Embodiments of the present application also provide a non-transitory computer-readable storage medium, where instructions in the storage medium, when executed by a processor of a control device, enable the control device to perform the method provided by the above embodiments.

An embodiment of the present application further provides a computer program product, where the computer program product includes: a computer program, stored in a readable storage medium, from which at least one processor of the control device can read the computer program, the execution of the computer program by the at least one processor causing the control device to carry out the solution provided by any of the embodiments described above.

The embodiment of the application also provides a vehicle, and the vehicle is provided with an engine, an oxygen sensor and the control equipment provided by any one of the embodiments.

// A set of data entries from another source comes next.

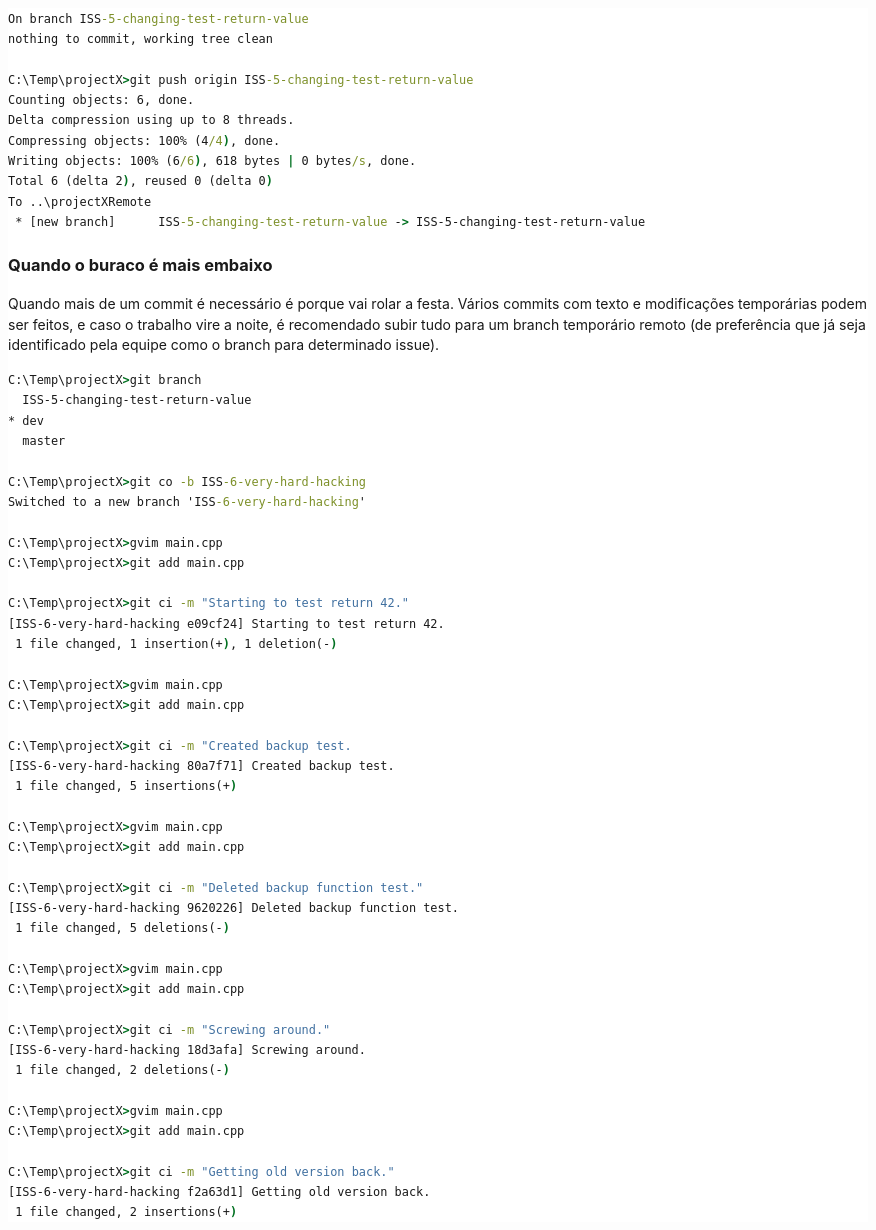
 ```cmd
On branch ISS-5-changing-test-return-value
nothing to commit, working tree clean

C:\Temp\projectX>git push origin ISS-5-changing-test-return-value
Counting objects: 6, done.
Delta compression using up to 8 threads.
Compressing objects: 100% (4/4), done.
Writing objects: 100% (6/6), 618 bytes | 0 bytes/s, done.
Total 6 (delta 2), reused 0 (delta 0)
To ..\projectXRemote
 * [new branch]      ISS-5-changing-test-return-value -> ISS-5-changing-test-return-value
```

### Quando o buraco é mais embaixo

Quando mais de um commit é necessário é porque vai rolar a festa. Vários commits com texto e modificações temporárias podem ser feitos, e caso o trabalho vire a noite, é recomendado subir tudo para um branch temporário remoto (de preferência que já seja identificado pela equipe como o branch para determinado issue).

```cmd
C:\Temp\projectX>git branch
  ISS-5-changing-test-return-value
* dev
  master

C:\Temp\projectX>git co -b ISS-6-very-hard-hacking
Switched to a new branch 'ISS-6-very-hard-hacking'

C:\Temp\projectX>gvim main.cpp
C:\Temp\projectX>git add main.cpp

C:\Temp\projectX>git ci -m "Starting to test return 42."
[ISS-6-very-hard-hacking e09cf24] Starting to test return 42.
 1 file changed, 1 insertion(+), 1 deletion(-)

C:\Temp\projectX>gvim main.cpp
C:\Temp\projectX>git add main.cpp

C:\Temp\projectX>git ci -m "Created backup test.
[ISS-6-very-hard-hacking 80a7f71] Created backup test.
 1 file changed, 5 insertions(+)

C:\Temp\projectX>gvim main.cpp
C:\Temp\projectX>git add main.cpp

C:\Temp\projectX>git ci -m "Deleted backup function test."
[ISS-6-very-hard-hacking 9620226] Deleted backup function test.
 1 file changed, 5 deletions(-)

C:\Temp\projectX>gvim main.cpp
C:\Temp\projectX>git add main.cpp

C:\Temp\projectX>git ci -m "Screwing around."
[ISS-6-very-hard-hacking 18d3afa] Screwing around.
 1 file changed, 2 deletions(-)

C:\Temp\projectX>gvim main.cpp
C:\Temp\projectX>git add main.cpp

C:\Temp\projectX>git ci -m "Getting old version back."
[ISS-6-very-hard-hacking f2a63d1] Getting old version back.
 1 file changed, 2 insertions(+)

```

The control device may perform the procedures of the above-described method embodiments.

Other embodiments of the present application will be apparent to those skilled in the art from consideration of the specification and practice of the invention disclosed herein. This application is intended to cover any variations, uses, or adaptations of the invention following, in general, the principles of the application and including such departures from the present disclosure as come within known or customary practice within the art to which the invention pertains. It is intended that the specification and examples be considered as exemplary only, with a true scope and spirit of the application being indicated by the following claims.

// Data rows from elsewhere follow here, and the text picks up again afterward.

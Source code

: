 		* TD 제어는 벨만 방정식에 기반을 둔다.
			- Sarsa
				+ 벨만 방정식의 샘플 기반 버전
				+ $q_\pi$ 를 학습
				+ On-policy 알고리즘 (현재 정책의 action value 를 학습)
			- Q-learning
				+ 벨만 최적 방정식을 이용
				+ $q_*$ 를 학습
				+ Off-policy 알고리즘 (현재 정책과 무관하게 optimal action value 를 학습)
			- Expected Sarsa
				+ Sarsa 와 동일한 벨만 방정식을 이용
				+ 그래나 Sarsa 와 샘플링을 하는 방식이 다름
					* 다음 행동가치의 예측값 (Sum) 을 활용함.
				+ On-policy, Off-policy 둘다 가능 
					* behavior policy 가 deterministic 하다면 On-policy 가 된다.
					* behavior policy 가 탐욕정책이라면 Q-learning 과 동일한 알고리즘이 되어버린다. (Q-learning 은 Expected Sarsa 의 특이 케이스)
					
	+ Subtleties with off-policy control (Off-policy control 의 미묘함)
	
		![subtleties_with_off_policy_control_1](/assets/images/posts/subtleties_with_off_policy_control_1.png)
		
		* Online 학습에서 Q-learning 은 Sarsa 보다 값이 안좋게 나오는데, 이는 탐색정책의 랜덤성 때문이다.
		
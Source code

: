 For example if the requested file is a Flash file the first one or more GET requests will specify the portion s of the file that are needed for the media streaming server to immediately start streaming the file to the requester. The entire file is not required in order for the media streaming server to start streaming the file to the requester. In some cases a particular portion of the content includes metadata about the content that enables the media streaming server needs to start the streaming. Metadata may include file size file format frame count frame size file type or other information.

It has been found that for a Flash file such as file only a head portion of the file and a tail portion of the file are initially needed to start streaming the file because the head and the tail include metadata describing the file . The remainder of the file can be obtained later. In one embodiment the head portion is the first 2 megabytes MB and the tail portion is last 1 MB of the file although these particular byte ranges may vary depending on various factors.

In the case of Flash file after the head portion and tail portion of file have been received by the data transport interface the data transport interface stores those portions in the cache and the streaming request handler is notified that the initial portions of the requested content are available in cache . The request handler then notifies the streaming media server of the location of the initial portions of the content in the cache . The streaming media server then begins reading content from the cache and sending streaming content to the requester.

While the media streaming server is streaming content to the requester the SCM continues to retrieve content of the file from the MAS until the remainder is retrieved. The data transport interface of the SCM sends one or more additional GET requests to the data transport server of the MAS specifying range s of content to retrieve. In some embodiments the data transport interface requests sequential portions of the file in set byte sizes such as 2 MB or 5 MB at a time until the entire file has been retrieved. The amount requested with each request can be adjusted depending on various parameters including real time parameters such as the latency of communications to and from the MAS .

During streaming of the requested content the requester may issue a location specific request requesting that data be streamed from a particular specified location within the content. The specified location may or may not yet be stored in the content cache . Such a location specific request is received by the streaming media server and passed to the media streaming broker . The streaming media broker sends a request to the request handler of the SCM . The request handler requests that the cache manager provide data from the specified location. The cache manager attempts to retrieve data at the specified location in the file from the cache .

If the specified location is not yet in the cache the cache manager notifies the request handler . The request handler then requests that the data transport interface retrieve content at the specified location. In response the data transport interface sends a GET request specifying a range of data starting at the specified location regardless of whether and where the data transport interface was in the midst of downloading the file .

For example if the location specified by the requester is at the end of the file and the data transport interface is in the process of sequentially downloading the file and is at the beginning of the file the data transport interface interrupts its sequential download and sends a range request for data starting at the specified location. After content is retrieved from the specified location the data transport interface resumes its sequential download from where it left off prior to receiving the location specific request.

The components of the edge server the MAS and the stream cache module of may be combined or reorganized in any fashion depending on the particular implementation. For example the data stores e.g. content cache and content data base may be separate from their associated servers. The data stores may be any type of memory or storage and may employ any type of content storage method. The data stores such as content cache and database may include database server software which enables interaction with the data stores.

It will be understood that the present application is not limited to the precise arrangements described above and shown in the drawings and that various modifications and changes may be made without departing from the scope thereof. The scope of the application is limited only by the appended claims.

Claims

1. A method of protecting an oxygen sensor, the method comprising:

and preheating the oxygen sensor according to the preheating duty ratio.

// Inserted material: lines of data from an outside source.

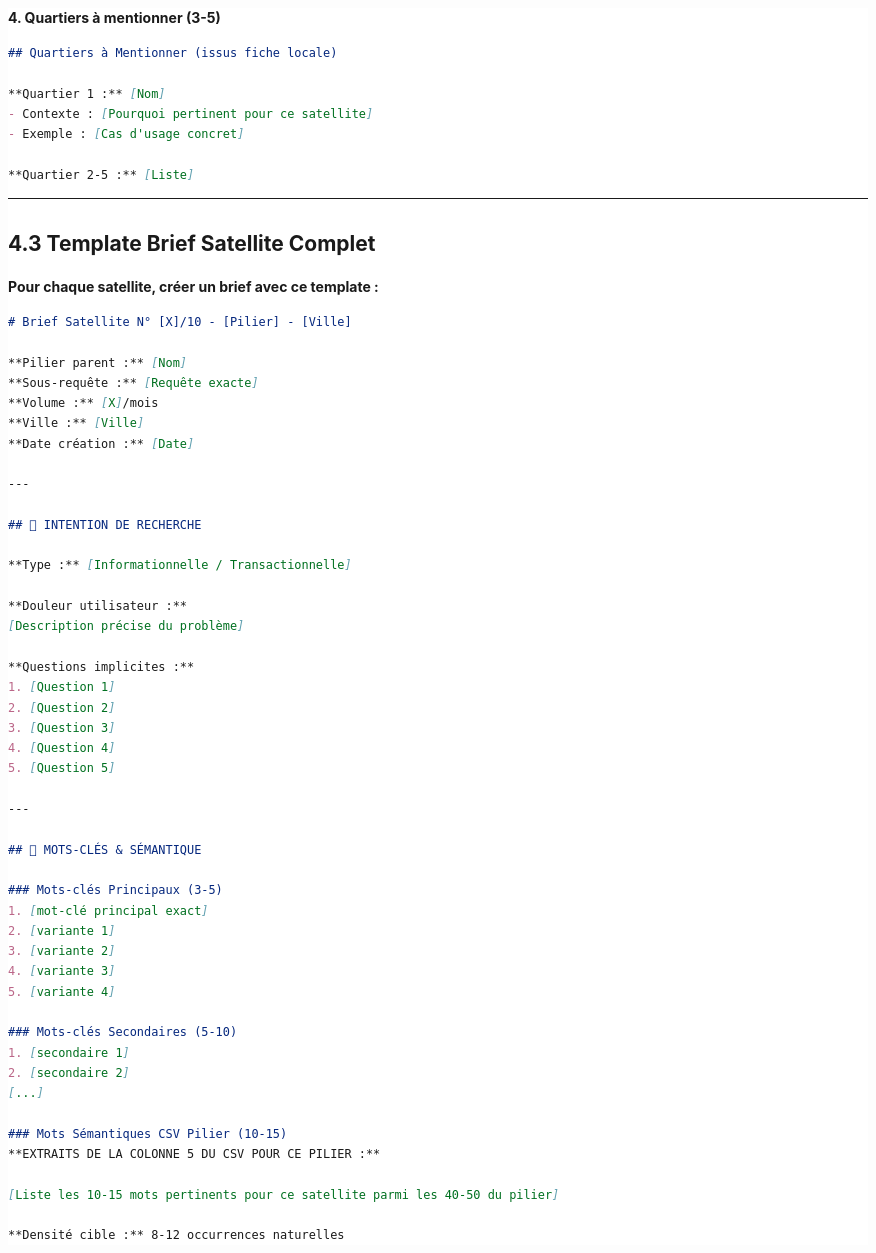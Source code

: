 **4. Quartiers à mentionner (3-5)**

```markdown
## Quartiers à Mentionner (issus fiche locale)

**Quartier 1 :** [Nom]
- Contexte : [Pourquoi pertinent pour ce satellite]
- Exemple : [Cas d'usage concret]

**Quartier 2-5 :** [Liste]
```

---

## 4.3 Template Brief Satellite Complet

**Pour chaque satellite, créer un brief avec ce template :**

```markdown
# Brief Satellite N° [X]/10 - [Pilier] - [Ville]

**Pilier parent :** [Nom]
**Sous-requête :** [Requête exacte]
**Volume :** [X]/mois
**Ville :** [Ville]
**Date création :** [Date]

---

## 🎯 INTENTION DE RECHERCHE

**Type :** [Informationnelle / Transactionnelle]

**Douleur utilisateur :**
[Description précise du problème]

**Questions implicites :**
1. [Question 1]
2. [Question 2]
3. [Question 3]
4. [Question 4]
5. [Question 5]

---

## 🔑 MOTS-CLÉS & SÉMANTIQUE

### Mots-clés Principaux (3-5)
1. [mot-clé principal exact]
2. [variante 1]
3. [variante 2]
4. [variante 3]
5. [variante 4]

### Mots-clés Secondaires (5-10)
1. [secondaire 1]
2. [secondaire 2]
[...]

### Mots Sémantiques CSV Pilier (10-15)
**EXTRAITS DE LA COLONNE 5 DU CSV POUR CE PILIER :**

[Liste les 10-15 mots pertinents pour ce satellite parmi les 40-50 du pilier]

**Densité cible :** 8-12 occurrences naturelles
```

2. The method of claim 1, wherein determining a base duty cycle based on the battery voltage and the ambient temperature comprises:

3. The method of claim 1, wherein determining a modified duty cycle as a function of the exhaust temperature comprises:

4. The method of claim 1, further comprising, after pre-heating the oxygen sensor according to the pre-heating duty cycle:

5. The method of claim 4, wherein determining a correction factor based on the protection control enable time comprises:

6. The method according to any one of claims 1-5, further comprising:

7. The method according to claim 6, wherein the detecting parameters meet the preset conditions: the environmental temperature of the engine is less than or equal to a third preset threshold, the exhaust temperature of the engine is less than or equal to a fourth preset threshold, and the dew point detection state represents whether liquid water exists around the oxygen sensor or not and whether initial detection is carried out or not and removal treatment of the liquid water is completed;

8. A protective treatment device for an oxygen sensor, the device comprising:

9. A control apparatus, characterized by comprising: a memory and a processor;

a memory for storing the processor-executable instructions;

wherein the processor is configured to perform the method of any one of claims 1-7.

10. A vehicle characterized in that an engine, an oxygen sensor, and the control apparatus according to claim 9 are provided on the vehicle.